Copy out all the lines of the data that hold the word "Week".

(Source texts of formatted documents)
+ + + + + + +

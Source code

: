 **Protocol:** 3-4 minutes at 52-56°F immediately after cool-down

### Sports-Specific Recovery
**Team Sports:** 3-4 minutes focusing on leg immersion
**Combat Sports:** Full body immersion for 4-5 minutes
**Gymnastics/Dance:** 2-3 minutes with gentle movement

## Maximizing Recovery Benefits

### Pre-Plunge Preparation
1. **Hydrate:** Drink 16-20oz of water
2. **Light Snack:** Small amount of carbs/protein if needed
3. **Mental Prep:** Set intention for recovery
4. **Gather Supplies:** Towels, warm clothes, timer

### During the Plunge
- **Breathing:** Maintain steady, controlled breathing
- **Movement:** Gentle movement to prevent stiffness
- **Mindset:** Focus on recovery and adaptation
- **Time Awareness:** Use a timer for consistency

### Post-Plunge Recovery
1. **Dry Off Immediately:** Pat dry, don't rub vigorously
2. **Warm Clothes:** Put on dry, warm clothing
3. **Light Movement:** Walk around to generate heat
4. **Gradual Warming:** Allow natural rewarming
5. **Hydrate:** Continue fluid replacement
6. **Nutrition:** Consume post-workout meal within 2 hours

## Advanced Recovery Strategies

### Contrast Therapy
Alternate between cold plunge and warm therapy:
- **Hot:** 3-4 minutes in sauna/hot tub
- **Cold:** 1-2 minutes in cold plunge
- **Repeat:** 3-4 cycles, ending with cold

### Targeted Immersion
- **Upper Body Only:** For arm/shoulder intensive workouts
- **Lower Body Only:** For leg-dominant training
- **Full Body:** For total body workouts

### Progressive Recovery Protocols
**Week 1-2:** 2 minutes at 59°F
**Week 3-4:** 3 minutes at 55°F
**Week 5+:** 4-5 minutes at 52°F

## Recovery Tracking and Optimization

+ + + + + + +

Written solution →
**Week 1-2:** 2 minutes at 59°F
**Week 3-4:** 3 minutes at 55°F
**Week 5+:** 4-5 minutes at 52°F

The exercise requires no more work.